The first support group I attended was one made up of CFIDS patients, because there was not one in town for Fibromyalgia people. The group was already up and running when I learned of it. I joined. Soon holidays were approaching. Someone said: Do we want to have a holiday get-together this year? They all laughed rather loudly. I didn't know why until one member explained that they say this every year, but never do it, because no one has the energy to clean their house in preparation for having company. (The monthly meetings were held in the community room of a Hospice facility, not in members' homes.) So that was a good joke to laugh about with them.

Soon someone formed a support group for Fibro patients and I changed over to that one. It wasn't long until I learned of the demise of the first group which wasn't surprising considering the nature of the illness. People just didn't have the energy to get out and go to the meetings. Five years later, the same thing happened to the Fibro support group. Well, enough about that, and about me. Yuck!

Happy and safe travels. I think England (which I have visited once) in spite of its weather, and the South of France are both wonderful places from what little I know. I need to learn more about that region of France and what it would be like to actually live there. Maybe you could write more about that sometime?

our friend Ben said...

Congratulations, Barbee'! I can't imagine a more appropriate award for a gardener than a Sunshine Award, and in your case, it's richly deserved! I am so sorry to hear about your SAD. I trust you have all the daylight lamps and other gizmos to try to bring more light into the winter darkness. I know how hard it is for me to get moving on an overcast day (ahhh, the temptation to sleep a little longer... ), so I can't imagine what it must be like for you trying to drag yourself through a whole season. Good luck and God bless!!!

Barbee' said...

ourfriendben (Pennsylvania, U.S.A.): Thank you for your kind words. Drag is right! Well, maybe push myself is more true. I sound like one of Dr. Dolittle's pushmi-pullyu (pronounced "push-me-pull-you") animals! :)

Philip Bewley said...

Dear Barbie,
I have missed some posts as my mother was not well, but she is better now after surgery! yay!
So, I am now just reading posts, and I would like to say what a ray of sunshine your blog is to me and I know many others!
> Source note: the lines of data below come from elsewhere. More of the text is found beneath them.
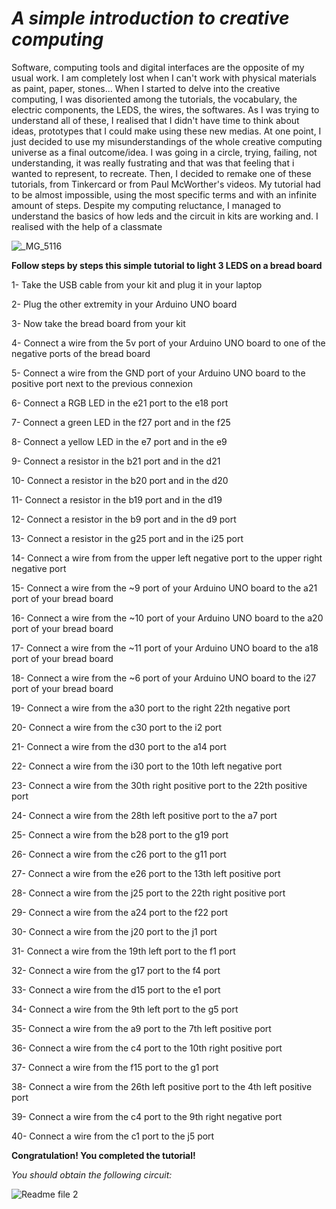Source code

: # *A simple introduction to creative computing*

Software, computing tools and digital interfaces are the opposite of my usual work. I am completely lost when I can't work with physical materials as paint, paper, stones... When I started to delve into the creative computing, I was disoriented among the tutorials, the vocabulary, the electric components, the LEDS, the wires, the softwares. As I was trying to understand all of these, I realised that I didn't have time to think about ideas, prototypes that I could make using these new medias. At one point, I just decided to use my misunderstandings of the whole creative computing universe as a final outcome/idea. I was going in a circle, trying, failing, not understanding, it was really fustrating and that was that feeling that i wanted to represent, to recreate. Then, I decided to remake one of these tutorials, from Tinkercard or from Paul McWorther's videos. My tutorial had to be almost impossible, using the most specific terms and with an infinite amount of steps. 
Despite my computing reluctance, I managed to understand the basics of how leds and the circuit in kits are working and. I realised with the help of a classmate

![_MG_5116](https://user-images.githubusercontent.com/94467816/142608983-4f26ed1a-11d9-4eba-9814-86e5d47b2a8f.JPG)


**Follow steps by steps this simple tutorial to light 3 LEDS on a bread board**

1- Take the USB cable from your kit and plug it in your laptop

2- Plug the other extremity in your Arduino UNO board

3- Now take the bread board from your kit

4- Connect a wire from the 5v port of your Arduino UNO board to one of the negative ports of the bread board

5- Connect a wire from the GND port of your Arduino UNO board to the positive port next to the previous connexion

6- Connect a RGB LED in the e21 port to the e18 port

7- Connect a green LED in the f27 port and in the f25

8- Connect a yellow LED in the e7 port and in the e9

9- Connect a resistor in the b21 port and in the d21

10- Connect a resistor in the b20 port and in the d20

11- Connect a resistor in the b19 port and in the d19

12- Connect a resistor in the b9 port and in the d9 port

13- Connect a resistor in the g25 port and in the i25 port

14- Connect a wire from from the upper left negative port to the upper right negative port

15- Connect a wire from the ~9 port of your Arduino UNO board to the a21 port of your bread board

16- Connect a wire from the ~10 port of your Arduino UNO board to the a20 port of your bread board

17- Connect a wire from the ~11 port of your Arduino UNO board to the a18 port of your bread board

18- Connect a wire from the ~6 port of your Arduino UNO board to the i27 port of your bread board

19- Connect a wire from the a30 port to the right 22th negative port

20- Connect a wire from the c30 port to the i2 port

21- Connect a wire from the d30 port to the a14 port

22- Connect a wire from the i30 port to the 10th left negative port

23- Connect a wire from the 30th right positive port to the 22th positive port

24- Connect a wire from the 28th left positive port to the a7 port 

25- Connect a wire from the b28 port to the g19 port

26- Connect a wire from the c26 port to the g11 port

27- Connect a wire from the e26 port to the 13th left positive port

28- Connect a wire from the j25 port to the 22th right positive port

29- Connect a wire from the a24 port to the f22 port

30- Connect a wire from the j20 port to the j1 port

31- Connect a wire from the 19th left port to the f1 port

32- Connect a wire from the g17 port to the f4 port

33- Connect a wire from the d15 port to the e1 port

34- Connect a wire from the 9th left port to the g5 port

35- Connect a wire from the a9 port to the 7th left positive port

36- Connect a wire from the c4 port to the 10th right positive port

37- Connect a wire from the f15 port to the g1 port

38- Connect a wire from the 26th left positive port to the 4th left positive port 

39- Connect a wire from the c4 port to the 9th right negative port

40- Connect a wire from the c1 port to the j5 port

**Congratulation! You completed the tutorial!**

*You should obtain the following circuit:*

![Readme file 2](https://user-images.githubusercontent.com/94467816/142612937-3fc4a4fa-4bcd-4782-88e9-69def9b36036.jpg)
It is great to talk about gardens and meet people many miles away who are so interesting and fun, like you!
Thank you for posting such important information. You have helped many people undestand this disease.
You are an inspiration when you wrote in an earlier comment
"And, everywhere, anywhere I am, I make a conscious effort to look for beauty"
I will remember that.
Warm regards,

Barbee' said...

philip bewley (California, U.S.A.): Dear, dear, Philip, you are so kind! I noticed your absence, and thought you might be traveling. Sorry to hear your mom is having health problems, but happy that she is better now, and that she has you to help her. Your comment has perked me up today. I needed that. Thank you! We have been doing a lot of clean up in the garden after the wind storm Ike sent us. The temperatures are cooling down and becoming more refreshing. I am behind with my posting, but will catch up soon. Autumn colors are just around the corner!